赵泛雄也回到王府,跟她汇报了潞州的相关情况,她自然也知道皇帝老儿并不是厌弃于她,不过是事有轻重缓急,他得先处理潞州事务。
府里少了人,又多了笔钱,加上她的嫁妆银子,足够她再撑两个多月了,届时,萧昱那王八蛋怎么着也该回来了吧?他要是再不回来,她就跑进宫里哭穷去!!
靠在卧榻上看书兼发呆的秦妍书如是想着。
只是,听说那家伙受伤了,也不知道他现在好不好……
“姑娘——王妃,不好了,不好了!”青竹提着裙子飞奔进来。
嫁人后没了长辈管束愈发懒散的秦妍书没好气地剐了她一眼:“咋咋呼呼地干什么?”
在旁边伺候的青萱笑着道:“有什么事慢慢说,反正我们王妃闲得慌。”
秦妍书斜了她一眼:“你要是嫌弃闲得慌,可以去帮素心的忙儿。”素心和沈嬷嬷都被她推到了管事位置,每天忙得脚后跟打后脑勺的。沈嬷嬷便罢了,刚开始她本不打算推素心的,毕竟她未婚,有些事情她做起来并不就手。只是她身边缺人,也就只能先这般安排了。
听她这么一说,青萱连忙捂住嘴。
“王妃!”青竹跺脚,“您还有心思说笑,外头来客人了。”
“哦?”秦妍书倒是来兴趣了,“谁来了?”除了萧晴,她这峸王府还没接过客人呢。
“和王妃、宁王妃、暄王妃来访,长贵公公已经将她们迎进来了,素心姐姐已经过去接待着了。”青竹急吼吼去扶她,“您赶紧换身衣服,得去见客了。”

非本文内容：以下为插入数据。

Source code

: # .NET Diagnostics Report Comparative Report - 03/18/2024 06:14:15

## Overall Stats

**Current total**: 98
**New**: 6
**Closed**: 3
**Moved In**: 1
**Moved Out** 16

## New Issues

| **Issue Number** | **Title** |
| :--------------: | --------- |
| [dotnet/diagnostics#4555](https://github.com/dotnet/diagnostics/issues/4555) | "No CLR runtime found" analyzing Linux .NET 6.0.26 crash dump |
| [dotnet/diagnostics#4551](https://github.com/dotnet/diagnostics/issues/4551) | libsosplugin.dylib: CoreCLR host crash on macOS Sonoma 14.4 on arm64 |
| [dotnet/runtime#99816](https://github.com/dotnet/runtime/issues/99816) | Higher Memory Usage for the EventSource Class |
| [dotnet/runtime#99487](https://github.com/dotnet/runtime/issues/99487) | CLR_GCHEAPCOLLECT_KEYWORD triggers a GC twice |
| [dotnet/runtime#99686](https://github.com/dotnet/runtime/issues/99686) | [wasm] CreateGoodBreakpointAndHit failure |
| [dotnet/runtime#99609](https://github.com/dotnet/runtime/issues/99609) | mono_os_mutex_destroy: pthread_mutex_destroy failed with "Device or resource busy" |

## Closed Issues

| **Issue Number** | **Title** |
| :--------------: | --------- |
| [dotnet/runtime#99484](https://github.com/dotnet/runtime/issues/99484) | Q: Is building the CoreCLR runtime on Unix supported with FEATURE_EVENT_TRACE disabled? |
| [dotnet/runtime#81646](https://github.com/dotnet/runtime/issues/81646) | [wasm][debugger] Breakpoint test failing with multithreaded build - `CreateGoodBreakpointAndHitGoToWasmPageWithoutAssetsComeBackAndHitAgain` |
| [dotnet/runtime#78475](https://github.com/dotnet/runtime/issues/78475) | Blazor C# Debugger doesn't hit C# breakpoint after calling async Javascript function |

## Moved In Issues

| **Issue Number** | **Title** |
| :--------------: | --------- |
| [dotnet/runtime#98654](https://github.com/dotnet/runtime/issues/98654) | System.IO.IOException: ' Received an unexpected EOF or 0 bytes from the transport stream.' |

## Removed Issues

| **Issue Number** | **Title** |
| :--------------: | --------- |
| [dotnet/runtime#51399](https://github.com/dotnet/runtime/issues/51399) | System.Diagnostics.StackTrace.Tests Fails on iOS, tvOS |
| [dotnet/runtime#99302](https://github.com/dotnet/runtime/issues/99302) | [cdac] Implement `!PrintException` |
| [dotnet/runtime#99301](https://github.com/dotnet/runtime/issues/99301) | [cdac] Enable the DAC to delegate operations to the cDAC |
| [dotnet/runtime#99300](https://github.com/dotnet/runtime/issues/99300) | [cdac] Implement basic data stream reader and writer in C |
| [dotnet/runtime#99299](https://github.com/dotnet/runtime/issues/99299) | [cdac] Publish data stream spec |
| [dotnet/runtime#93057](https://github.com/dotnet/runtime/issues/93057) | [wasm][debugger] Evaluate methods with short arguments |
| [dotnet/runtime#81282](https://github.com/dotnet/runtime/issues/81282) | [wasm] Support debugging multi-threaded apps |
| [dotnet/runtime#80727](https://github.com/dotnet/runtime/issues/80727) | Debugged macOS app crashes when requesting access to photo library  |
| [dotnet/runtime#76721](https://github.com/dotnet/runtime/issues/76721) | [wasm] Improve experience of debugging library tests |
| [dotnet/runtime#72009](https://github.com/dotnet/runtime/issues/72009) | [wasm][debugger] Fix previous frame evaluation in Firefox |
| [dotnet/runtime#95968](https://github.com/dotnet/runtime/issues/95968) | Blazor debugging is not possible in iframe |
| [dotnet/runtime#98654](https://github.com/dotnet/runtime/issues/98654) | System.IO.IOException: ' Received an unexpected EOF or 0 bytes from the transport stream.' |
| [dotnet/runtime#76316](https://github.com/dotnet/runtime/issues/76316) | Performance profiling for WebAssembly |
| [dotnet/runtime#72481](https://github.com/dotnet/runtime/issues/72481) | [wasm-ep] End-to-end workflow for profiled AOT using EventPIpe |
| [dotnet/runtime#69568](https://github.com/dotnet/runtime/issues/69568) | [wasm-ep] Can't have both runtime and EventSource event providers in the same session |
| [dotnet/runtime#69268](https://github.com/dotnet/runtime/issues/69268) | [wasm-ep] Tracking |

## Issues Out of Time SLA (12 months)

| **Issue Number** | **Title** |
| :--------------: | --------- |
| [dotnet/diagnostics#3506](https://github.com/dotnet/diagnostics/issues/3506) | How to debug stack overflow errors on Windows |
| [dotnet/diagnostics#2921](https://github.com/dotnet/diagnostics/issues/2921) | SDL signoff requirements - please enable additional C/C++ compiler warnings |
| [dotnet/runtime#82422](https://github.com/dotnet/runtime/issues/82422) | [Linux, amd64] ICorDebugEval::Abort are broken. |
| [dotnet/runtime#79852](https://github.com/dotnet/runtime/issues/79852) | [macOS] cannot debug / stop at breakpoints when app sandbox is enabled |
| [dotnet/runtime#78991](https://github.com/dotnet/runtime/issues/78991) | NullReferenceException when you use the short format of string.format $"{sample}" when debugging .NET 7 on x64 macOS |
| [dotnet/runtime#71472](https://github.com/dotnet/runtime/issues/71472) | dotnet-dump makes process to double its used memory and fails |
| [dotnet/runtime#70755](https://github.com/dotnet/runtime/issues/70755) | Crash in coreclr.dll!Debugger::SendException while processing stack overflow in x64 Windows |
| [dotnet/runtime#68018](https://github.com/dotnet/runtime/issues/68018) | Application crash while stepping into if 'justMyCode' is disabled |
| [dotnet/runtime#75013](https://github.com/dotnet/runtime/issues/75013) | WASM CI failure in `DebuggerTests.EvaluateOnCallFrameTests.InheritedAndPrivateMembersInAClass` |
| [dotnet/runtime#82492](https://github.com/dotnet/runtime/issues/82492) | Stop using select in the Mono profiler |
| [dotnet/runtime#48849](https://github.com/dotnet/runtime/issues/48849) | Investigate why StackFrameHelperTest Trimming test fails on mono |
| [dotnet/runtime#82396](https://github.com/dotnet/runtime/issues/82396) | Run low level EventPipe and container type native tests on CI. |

秦妍书随着她的力道起身,犹自不解:“好端端的,大姐姐怎么带着人两位王妃过来?”她摸摸下巴,“难道大姐姐找这两位贵主儿给我送钱来了?”
青竹急得不行:“不是不是, 八 零 电 子 书 t x t 8 0 。CoM 长贵公公让人传话进来,说来者不善!”
秦妍书不懂了:“来者不善?我可没得罪她们啊……”
不过长贵那老狐狸既然说了来者不善,她自然不敢轻忽。换了身衣服,略施脂粉,她就出去见客了。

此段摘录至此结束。